Solution
End-to-end attested LLM.
Verify the answer came from the model you trust, on hardware you can prove. Privasys AI runs open-weight models inside Intel TDX confidential VMs with NVIDIA H100 in CC mode, so every chat session ships with a hardware-signed receipt of the exact code, model and configuration that produced it.
Three things every Privasys AI session gives you.
Confidential VM
Inference runs inside an Intel TDX trust domain with the GPU in NVIDIA Confidential Computing mode. CPU memory and GPU VRAM are encrypted and isolated from the cloud operator. Even Privasys cannot see your prompts.
Reproducible inference
Every response carries the model digest, server image hash and seed metadata. Anyone can rebuild the exact runtime from source and replay the same generation. The answer is auditable, not just trusted.
Attested chat
Before the first prompt leaves your browser, the chat client verifies a fresh TDX quote bound to the connection’s TLS key. You see the exact model and code hash you are talking to, signed by the hardware.
How it works.
Hardware-rooted trust chain
The TDX module measures the boot kernel, the verified read-only root filesystem, the inference server image and the model weights into the TDX RTMRs. The H100 attests its CC-mode firmware over SPDM. Both evidence trees are folded into the TLS certificate the chat client sees.
OpenAI-compatible API, attested edges
Each fleet exposes a vLLM-backed OpenAI-compatible endpoint behind a gateway that performs RA-TLS. Existing tooling works unchanged; the only difference is that you can prove who answered.

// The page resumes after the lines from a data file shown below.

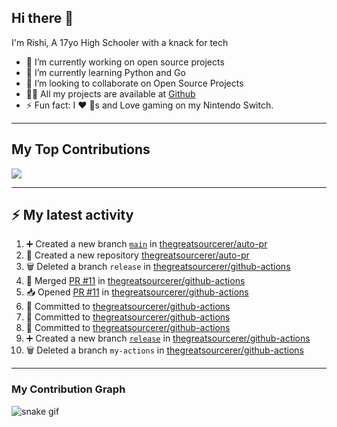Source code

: ## Hi there 👋

I'm Rishi, A 17yo High Schooler with a knack for tech

- 🔭 I’m currently working on open source projects
- 🌱 I’m currently learning Python and Go
- 👯 I’m looking to collaborate on Open Source Projects
- 👨‍💻 All my projects are available at [Github](https://github.com/thegreatsourcerer)
- ⚡ Fun fact: I ❤️ 🐶s and Love gaming on my Nintendo Switch.

---

## My Top Contributions

![](https://github-contributor-stats.vercel.app/api?username=thegreatsourcerer&limit=5&theme=dark&combine_all_yearly_contributions=true)


---

## :zap: My latest activity

<!--START_SECTION:activity-->
1. ➕ Created a new branch [`main`](https://github.com/thegreatsourcerer/auto-pr/tree/main) in [thegreatsourcerer/auto-pr](https://github.com/thegreatsourcerer/auto-pr)
2. 🎉 Created a new repository [thegreatsourcerer/auto-pr](https://github.com/thegreatsourcerer/auto-pr)
3. 🗑️ Deleted a branch `release` in [thegreatsourcerer/github-actions](https://github.com/thegreatsourcerer/github-actions)
4. 🔀 Merged [PR #11](https://github.com/thegreatsourcerer/github-actions/pull/11) in [thegreatsourcerer/github-actions](https://github.com/thegreatsourcerer/github-actions)
5. 📥 Opened [PR #11](https://github.com/thegreatsourcerer/github-actions/pull/11) in [thegreatsourcerer/github-actions](https://github.com/thegreatsourcerer/github-actions)
6. 📝 Committed to [thegreatsourcerer/github-actions](https://github.com/thegreatsourcerer/github-actions/commit/96f62493c4721c4194ec1803c44ff021f33ffe0e)
7. 📝 Committed to [thegreatsourcerer/github-actions](https://github.com/thegreatsourcerer/github-actions/commit/13b010d4557e62a440ff1c07aa7c6e231ad5619c)
8. 📝 Committed to [thegreatsourcerer/github-actions](https://github.com/thegreatsourcerer/github-actions/commit/27f5ed1d37f5108c457738a4a4ae1edc48c641a9)
9. ➕ Created a new branch [`release`](https://github.com/thegreatsourcerer/github-actions/tree/release) in [thegreatsourcerer/github-actions](https://github.com/thegreatsourcerer/github-actions)
10. 🗑️ Deleted a branch `my-actions` in [thegreatsourcerer/github-actions](https://github.com/thegreatsourcerer/github-actions)
<!--END_SECTION:activity-->

---

### My Contribution Graph

![snake gif](https://github.com/thegreatsourcerer/thegreatsourcerer/blob/output/ocean.gif)

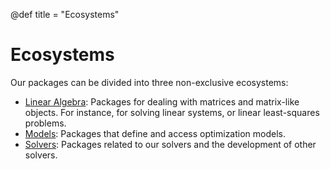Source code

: @def title = "Ecosystems"

# Ecosystems

Our packages can be divided into three non-exclusive ecosystems:
- [Linear Algebra](/pages/ecosystem/linear-algebra/): Packages for dealing with matrices and matrix-like objects. For instance, for solving linear systems, or linear least-squares problems.
- [Models](/pages/ecosystem/models/): Packages that define and access optimization models.
- [Solvers](/pages/ecosystem/solvers/): Packages related to our solvers and the development of other solvers.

Distributed attestation verifier
Quote signature verification runs against an independent attestation-server, so the inference VM cannot lie about its own attestation. The verifier’s policy and code hashes are part of the published trust chain.
Per-tenant isolation by design
Dedicated fleets get their own VM, their own model menu and their own private retrieval store. Public fleets share infrastructure but never state. Quota and identity are enforced by Privasys ID, not by the inference node.
How it compares.
vs. closed APIs
OpenAI, Anthropic and the like give you a smart endpoint and a policy promise. There is no cryptographic proof of which model answered, what code ran, or where your data went after it left your browser. Privasys AI gives you all three on every request.
vs. self-hosted vLLM
Self-hosted vLLM gives you control of the box. Privasys AI gives you the same control plus a hardware-attested trust chain, a managed attestation verifier, reproducibility metadata, and a chat front-end your users can verify without reading PEM files.
Honest about the boundaries.
Confidential computing protects against the cloud operator and the host OS, not against bugs in the model itself or in the inference server. Attestation proves what code ran; it does not prove that code is correct. We publish the full source, the build recipe and the patch set, and we make it easy to rebuild and diff. The trust chain is only as strong as what you actually verify.